# Dams?



## JIG (Nov 2, 2004)

Anybody Know If You Are Still Allowed Below Berlin And Milton Spillways? Thinking On Doing Some River Fishin Again And Could Use All The Info You Can Spair! Thanks! Jig


----------



## johnboy111711 (Apr 7, 2004)

Milton is a yes, best place is on the west/north side


----------



## JIG (Nov 2, 2004)

Thanks, I Asked The Dnr And Your Allowed Below Berlin,mosquito And Milton. I Stopped At Berlin To Check Out The Dam And It Looked Rough At Night. They Say You Shouldnt Eat The Fish Below Milton But I Know The Fishin. Checked Out West Branch And Its To Small. Just Lookin For A New Spot.


----------



## TIGHTLINER (Apr 7, 2004)

Who are "they" that say the fish below milton are no good to eat?


----------



## johnboy111711 (Apr 7, 2004)

the same people who say the fish are contaminated in the mahoning that runs near Ytown.


----------



## TIGHTLINER (Apr 7, 2004)

Interesting...Here is some information that I pulled from the 2004 Ohio Sport Fish Consumption Advisory publication. There is a statewide advisory in effect that states The Ohio Department of Health advises that all persons limit consumption of sport fish caught from all waterbodies in Ohio to one meal per week, unless there is a more restrictive advisory. The more restrictive advisory advises:

Do Not Wade or Swim in the: Mahoning River
NW Bridge Road (Warren) to Pennsylvania State Line
(Mahoning, Trumbull Counties)
PAHs, PCBs

A good distant separates the flow from milton to this area in question as well as several lowhead dams and watefalls...

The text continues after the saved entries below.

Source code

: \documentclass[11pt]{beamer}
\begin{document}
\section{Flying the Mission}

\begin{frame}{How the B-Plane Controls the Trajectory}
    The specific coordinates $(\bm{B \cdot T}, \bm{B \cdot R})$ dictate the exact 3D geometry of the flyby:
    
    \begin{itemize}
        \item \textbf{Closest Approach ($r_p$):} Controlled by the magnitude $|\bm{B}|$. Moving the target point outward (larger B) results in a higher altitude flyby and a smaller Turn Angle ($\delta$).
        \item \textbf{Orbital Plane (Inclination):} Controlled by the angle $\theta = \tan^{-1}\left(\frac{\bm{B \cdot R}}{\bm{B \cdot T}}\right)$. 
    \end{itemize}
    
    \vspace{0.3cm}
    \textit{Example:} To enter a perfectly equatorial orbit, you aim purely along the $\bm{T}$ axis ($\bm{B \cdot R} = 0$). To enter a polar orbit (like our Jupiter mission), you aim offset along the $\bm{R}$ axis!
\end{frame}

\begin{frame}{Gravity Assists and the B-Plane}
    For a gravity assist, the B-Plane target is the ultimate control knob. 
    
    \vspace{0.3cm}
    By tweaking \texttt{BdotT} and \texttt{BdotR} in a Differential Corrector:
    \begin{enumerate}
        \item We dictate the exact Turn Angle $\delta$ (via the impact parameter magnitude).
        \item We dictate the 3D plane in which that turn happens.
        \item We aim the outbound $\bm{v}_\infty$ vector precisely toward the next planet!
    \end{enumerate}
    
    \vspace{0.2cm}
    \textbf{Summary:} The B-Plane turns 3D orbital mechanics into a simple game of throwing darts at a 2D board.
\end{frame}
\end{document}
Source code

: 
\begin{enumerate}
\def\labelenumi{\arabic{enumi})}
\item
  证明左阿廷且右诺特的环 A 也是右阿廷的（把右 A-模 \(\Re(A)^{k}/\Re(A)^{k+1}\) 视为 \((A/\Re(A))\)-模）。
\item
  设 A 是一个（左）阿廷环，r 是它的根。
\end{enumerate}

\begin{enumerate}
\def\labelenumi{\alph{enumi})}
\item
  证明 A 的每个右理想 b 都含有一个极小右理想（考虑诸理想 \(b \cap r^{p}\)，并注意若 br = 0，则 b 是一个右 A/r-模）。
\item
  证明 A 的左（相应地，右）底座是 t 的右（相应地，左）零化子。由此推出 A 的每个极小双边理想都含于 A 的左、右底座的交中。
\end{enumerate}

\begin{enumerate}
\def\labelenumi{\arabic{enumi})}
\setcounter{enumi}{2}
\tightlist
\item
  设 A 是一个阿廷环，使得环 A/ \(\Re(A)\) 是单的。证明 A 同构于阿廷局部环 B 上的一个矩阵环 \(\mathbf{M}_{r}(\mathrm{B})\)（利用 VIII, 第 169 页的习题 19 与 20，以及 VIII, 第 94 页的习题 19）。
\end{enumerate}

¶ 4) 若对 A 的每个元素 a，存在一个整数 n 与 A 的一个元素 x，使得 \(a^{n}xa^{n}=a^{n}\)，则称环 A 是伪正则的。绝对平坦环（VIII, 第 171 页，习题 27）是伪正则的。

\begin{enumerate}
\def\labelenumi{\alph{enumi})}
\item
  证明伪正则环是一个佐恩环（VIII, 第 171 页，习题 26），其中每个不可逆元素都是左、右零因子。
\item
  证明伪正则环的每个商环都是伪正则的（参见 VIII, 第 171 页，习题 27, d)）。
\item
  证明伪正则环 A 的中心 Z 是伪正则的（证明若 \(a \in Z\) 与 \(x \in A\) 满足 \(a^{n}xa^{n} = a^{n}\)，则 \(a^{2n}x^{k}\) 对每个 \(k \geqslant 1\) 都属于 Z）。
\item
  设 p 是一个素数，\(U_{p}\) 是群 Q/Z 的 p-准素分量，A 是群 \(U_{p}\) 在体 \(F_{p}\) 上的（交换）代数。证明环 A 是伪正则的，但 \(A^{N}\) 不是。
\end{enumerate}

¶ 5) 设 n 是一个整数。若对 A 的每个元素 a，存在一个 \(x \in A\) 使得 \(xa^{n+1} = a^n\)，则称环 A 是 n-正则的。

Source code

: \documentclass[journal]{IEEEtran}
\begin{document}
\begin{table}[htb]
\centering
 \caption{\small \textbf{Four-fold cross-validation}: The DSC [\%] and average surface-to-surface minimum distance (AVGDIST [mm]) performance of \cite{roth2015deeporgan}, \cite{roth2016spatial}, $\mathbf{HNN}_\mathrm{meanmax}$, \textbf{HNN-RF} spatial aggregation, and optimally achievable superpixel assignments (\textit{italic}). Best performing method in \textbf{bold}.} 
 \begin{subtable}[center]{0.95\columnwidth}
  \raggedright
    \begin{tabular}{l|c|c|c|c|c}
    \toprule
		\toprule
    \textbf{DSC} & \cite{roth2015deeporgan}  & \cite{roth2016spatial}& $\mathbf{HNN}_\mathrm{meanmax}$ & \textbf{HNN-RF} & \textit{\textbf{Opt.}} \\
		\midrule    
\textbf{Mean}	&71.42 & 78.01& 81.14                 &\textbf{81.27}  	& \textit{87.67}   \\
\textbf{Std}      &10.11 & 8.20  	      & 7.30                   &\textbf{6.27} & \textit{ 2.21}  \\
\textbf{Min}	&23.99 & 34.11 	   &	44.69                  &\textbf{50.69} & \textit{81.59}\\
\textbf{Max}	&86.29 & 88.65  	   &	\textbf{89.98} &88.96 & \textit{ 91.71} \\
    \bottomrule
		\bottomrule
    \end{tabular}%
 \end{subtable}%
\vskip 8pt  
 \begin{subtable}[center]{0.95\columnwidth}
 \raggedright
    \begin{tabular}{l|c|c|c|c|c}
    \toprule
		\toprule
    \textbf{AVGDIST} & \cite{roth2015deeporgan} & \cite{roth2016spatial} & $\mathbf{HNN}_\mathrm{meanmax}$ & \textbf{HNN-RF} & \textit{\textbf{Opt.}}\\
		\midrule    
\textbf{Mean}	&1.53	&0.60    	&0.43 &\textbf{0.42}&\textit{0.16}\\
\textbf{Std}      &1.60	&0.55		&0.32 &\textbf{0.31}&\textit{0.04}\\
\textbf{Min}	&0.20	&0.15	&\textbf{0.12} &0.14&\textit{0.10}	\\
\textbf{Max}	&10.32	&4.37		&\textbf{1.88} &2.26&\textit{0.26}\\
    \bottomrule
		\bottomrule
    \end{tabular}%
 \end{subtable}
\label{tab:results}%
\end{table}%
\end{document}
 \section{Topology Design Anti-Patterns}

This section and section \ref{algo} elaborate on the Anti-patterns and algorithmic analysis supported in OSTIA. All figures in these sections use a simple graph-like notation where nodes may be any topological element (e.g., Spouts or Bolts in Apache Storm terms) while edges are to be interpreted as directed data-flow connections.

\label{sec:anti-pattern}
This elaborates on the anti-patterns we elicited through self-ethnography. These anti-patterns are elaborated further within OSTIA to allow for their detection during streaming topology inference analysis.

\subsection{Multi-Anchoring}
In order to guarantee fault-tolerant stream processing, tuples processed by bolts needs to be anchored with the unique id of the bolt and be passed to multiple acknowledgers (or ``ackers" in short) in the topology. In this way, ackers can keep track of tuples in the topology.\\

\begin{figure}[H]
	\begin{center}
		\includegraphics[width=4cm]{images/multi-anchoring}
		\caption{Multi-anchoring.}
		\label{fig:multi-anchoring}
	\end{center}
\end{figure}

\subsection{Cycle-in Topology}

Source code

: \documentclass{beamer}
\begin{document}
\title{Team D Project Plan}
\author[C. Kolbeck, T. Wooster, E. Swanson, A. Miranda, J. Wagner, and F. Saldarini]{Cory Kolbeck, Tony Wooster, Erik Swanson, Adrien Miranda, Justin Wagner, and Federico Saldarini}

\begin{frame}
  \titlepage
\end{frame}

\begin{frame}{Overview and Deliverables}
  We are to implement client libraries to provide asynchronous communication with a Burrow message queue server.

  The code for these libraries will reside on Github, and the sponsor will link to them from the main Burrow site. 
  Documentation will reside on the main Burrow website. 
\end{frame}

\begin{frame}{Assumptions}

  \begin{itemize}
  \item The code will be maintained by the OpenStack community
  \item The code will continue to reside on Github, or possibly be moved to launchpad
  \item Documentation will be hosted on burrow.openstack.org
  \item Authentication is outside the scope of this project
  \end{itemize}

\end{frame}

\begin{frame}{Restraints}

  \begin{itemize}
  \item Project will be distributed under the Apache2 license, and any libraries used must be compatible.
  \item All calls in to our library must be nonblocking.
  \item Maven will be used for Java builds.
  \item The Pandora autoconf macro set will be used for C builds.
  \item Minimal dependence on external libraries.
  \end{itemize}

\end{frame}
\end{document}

Do Not Eat Fish From the: Mahoning River
NW Bridge Road (Warren) to Pennsylvania State Line
(Mahoning, Trumbull Counties)
Channel Catfish, Common Carp
PCBs

Same area in question....

Do Not Eat More Than 1 Meal Per Month From the Mahoning River:
Berlin Dam to NW Bridge Road (Warren)
(Mahoning, Trumbull Counties) Smallmouth Bass Month *Mercury, PCBs 

This would include the outflow of the Mahoning from Berlin, the entire body of Lake Milton, and the spillway area below the dam at Lake Milton extending to the NW Bridge Road in Warren...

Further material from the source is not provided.